> SUPPLIED INFORMATION:
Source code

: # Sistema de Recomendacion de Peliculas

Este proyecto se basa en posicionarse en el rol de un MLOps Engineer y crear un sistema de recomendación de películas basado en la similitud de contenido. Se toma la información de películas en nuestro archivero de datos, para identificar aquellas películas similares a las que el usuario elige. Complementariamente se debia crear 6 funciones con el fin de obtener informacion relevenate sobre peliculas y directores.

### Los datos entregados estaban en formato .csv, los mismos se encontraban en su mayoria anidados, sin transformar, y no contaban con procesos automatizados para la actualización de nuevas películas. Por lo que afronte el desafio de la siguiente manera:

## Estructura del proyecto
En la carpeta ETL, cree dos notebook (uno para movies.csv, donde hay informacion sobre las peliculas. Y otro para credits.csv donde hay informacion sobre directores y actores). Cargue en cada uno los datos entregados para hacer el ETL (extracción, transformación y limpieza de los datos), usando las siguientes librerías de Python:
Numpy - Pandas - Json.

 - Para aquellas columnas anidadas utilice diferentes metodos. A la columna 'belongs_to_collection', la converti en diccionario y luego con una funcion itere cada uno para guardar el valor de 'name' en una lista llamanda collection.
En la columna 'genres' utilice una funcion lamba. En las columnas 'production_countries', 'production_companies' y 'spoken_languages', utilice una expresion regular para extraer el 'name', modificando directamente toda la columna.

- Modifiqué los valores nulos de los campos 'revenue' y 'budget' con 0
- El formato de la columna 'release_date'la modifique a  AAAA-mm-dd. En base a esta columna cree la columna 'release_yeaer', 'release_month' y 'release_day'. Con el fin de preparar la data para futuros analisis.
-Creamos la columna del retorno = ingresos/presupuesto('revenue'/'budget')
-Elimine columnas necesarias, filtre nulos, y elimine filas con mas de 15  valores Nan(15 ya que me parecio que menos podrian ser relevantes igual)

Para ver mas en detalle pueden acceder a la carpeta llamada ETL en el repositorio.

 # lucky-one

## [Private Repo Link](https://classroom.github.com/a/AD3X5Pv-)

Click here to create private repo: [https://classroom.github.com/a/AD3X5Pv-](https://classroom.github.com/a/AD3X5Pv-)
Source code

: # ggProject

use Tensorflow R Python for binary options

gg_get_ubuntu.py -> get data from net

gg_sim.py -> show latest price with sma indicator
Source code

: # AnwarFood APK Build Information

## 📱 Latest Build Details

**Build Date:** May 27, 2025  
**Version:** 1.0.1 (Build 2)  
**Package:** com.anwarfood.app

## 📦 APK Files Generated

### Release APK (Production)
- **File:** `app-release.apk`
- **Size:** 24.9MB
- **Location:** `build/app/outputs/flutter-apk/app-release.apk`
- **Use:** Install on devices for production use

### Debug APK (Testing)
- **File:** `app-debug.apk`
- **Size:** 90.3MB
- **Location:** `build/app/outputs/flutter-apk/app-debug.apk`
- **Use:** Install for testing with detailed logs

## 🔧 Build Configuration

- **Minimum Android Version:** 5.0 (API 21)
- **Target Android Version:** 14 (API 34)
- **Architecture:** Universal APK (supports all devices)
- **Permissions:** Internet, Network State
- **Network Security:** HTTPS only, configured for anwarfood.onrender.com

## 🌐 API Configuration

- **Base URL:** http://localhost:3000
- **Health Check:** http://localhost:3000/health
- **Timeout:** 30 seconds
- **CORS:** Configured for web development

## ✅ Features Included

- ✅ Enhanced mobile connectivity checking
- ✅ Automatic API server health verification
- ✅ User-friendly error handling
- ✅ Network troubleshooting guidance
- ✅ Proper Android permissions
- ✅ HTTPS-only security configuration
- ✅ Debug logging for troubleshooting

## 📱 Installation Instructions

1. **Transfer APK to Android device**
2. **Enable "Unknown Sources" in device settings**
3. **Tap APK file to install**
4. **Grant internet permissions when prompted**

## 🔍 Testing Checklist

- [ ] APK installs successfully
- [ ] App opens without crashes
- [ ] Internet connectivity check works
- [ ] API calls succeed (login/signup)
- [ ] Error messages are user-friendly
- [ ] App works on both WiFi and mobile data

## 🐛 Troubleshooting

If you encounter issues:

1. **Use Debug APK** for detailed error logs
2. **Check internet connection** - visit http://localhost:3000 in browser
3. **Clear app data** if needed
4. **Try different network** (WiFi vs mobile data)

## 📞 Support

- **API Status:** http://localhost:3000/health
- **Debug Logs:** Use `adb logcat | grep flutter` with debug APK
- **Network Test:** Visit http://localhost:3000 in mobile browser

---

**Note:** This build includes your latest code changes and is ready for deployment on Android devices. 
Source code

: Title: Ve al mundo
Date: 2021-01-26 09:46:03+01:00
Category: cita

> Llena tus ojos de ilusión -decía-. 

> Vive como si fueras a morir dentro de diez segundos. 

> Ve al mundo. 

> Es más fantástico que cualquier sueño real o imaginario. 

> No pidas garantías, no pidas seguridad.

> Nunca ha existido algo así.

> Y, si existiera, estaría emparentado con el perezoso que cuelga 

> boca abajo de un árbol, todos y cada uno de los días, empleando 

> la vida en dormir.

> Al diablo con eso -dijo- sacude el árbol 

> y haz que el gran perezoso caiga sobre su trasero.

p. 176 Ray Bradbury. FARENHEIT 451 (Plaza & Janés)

> TASK TO COMPLETE: Repeat the entries exactly as they appear.

> SOLUTION FOR THIS EXERCISE:
Source code

: # Sistema de Recomendacion de Peliculas

Este proyecto se basa en posicionarse en el rol de un MLOps Engineer y crear un sistema de recomendación de películas basado en la similitud de contenido. Se toma la información de películas en nuestro archivero de datos, para identificar aquellas películas similares a las que el usuario elige. Complementariamente se debia crear 6 funciones con el fin de obtener informacion relevenate sobre peliculas y directores.

### Los datos entregados estaban en formato .csv, los mismos se encontraban en su mayoria anidados, sin transformar, y no contaban con procesos automatizados para la actualización de nuevas películas. Por lo que afronte el desafio de la siguiente manera:

## Estructura del proyecto
En la carpeta ETL, cree dos notebook (uno para movies.csv, donde hay informacion sobre las peliculas. Y otro para credits.csv donde hay informacion sobre directores y actores). Cargue en cada uno los datos entregados para hacer el ETL (extracción, transformación y limpieza de los datos), usando las siguientes librerías de Python:
Numpy - Pandas - Json.

 - Para aquellas columnas anidadas utilice diferentes metodos. A la columna 'belongs_to_collection', la converti en diccionario y luego con una funcion itere cada uno para guardar el valor de 'name' en una lista llamanda collection.
En la columna 'genres' utilice una funcion lamba. En las columnas 'production_countries', 'production_companies' y 'spoken_languages', utilice una expresion regular para extraer el 'name', modificando directamente toda la columna.

- Modifiqué los valores nulos de los campos 'revenue' y 'budget' con 0
- El formato de la columna 'release_date'la modifique a  AAAA-mm-dd. En base a esta columna cree la columna 'release_yeaer', 'release_month' y 'release_day'. Con el fin de preparar la data para futuros analisis.
-Creamos la columna del retorno = ingresos/presupuesto('revenue'/'budget')
-Elimine columnas necesarias, filtre nulos, y elimine filas con mas de 15  valores Nan(15 ya que me parecio que menos podrian ser relevantes igual)

Para ver mas en detalle pueden acceder a la carpeta llamada ETL en el repositorio.

 # lucky-one

## [Private Repo Link](https://classroom.github.com/a/AD3X5Pv-)

Click here to create private repo: [https://classroom.github.com/a/AD3X5Pv-](https://classroom.github.com/a/AD3X5Pv-)
Source code

: # ggProject

use Tensorflow R Python for binary options

gg_get_ubuntu.py -> get data from net

gg_sim.py -> show latest price with sma indicator
Source code

: # AnwarFood APK Build Information

## 📱 Latest Build Details

**Build Date:** May 27, 2025  
**Version:** 1.0.1 (Build 2)  
**Package:** com.anwarfood.app

## 📦 APK Files Generated

### Release APK (Production)
- **File:** `app-release.apk`
- **Size:** 24.9MB
- **Location:** `build/app/outputs/flutter-apk/app-release.apk`
- **Use:** Install on devices for production use

### Debug APK (Testing)
- **File:** `app-debug.apk`
- **Size:** 90.3MB
- **Location:** `build/app/outputs/flutter-apk/app-debug.apk`
- **Use:** Install for testing with detailed logs

## 🔧 Build Configuration

- **Minimum Android Version:** 5.0 (API 21)
- **Target Android Version:** 14 (API 34)
- **Architecture:** Universal APK (supports all devices)
- **Permissions:** Internet, Network State
- **Network Security:** HTTPS only, configured for anwarfood.onrender.com

## 🌐 API Configuration

- **Base URL:** http://localhost:3000
- **Health Check:** http://localhost:3000/health
- **Timeout:** 30 seconds
- **CORS:** Configured for web development

## ✅ Features Included

- ✅ Enhanced mobile connectivity checking
- ✅ Automatic API server health verification
- ✅ User-friendly error handling
- ✅ Network troubleshooting guidance
- ✅ Proper Android permissions
- ✅ HTTPS-only security configuration
- ✅ Debug logging for troubleshooting

## 📱 Installation Instructions

1. **Transfer APK to Android device**
2. **Enable "Unknown Sources" in device settings**
3. **Tap APK file to install**
4. **Grant internet permissions when prompted**

## 🔍 Testing Checklist

- [ ] APK installs successfully
- [ ] App opens without crashes
- [ ] Internet connectivity check works
- [ ] API calls succeed (login/signup)
- [ ] Error messages are user-friendly
- [ ] App works on both WiFi and mobile data

## 🐛 Troubleshooting

If you encounter issues:

1. **Use Debug APK** for detailed error logs
2. **Check internet connection** - visit http://localhost:3000 in browser
3. **Clear app data** if needed
4. **Try different network** (WiFi vs mobile data)

## 📞 Support

- **API Status:** http://localhost:3000/health
- **Debug Logs:** Use `adb logcat | grep flutter` with debug APK
- **Network Test:** Visit http://localhost:3000 in mobile browser

---

**Note:** This build includes your latest code changes and is ready for deployment on Android devices. 
Source code

: Title: Ve al mundo
Date: 2021-01-26 09:46:03+01:00
Category: cita

> Llena tus ojos de ilusión -decía-. 

> Vive como si fueras a morir dentro de diez segundos. 

> Ve al mundo. 

> Es más fantástico que cualquier sueño real o imaginario. 

> No pidas garantías, no pidas seguridad.

> Nunca ha existido algo así.

> Y, si existiera, estaría emparentado con el perezoso que cuelga 

> boca abajo de un árbol, todos y cada uno de los días, empleando 

> la vida en dormir.

> Al diablo con eso -dijo- sacude el árbol 

> y haz que el gran perezoso caiga sobre su trasero.

p. 176 Ray Bradbury. FARENHEIT 451 (Plaza & Janés)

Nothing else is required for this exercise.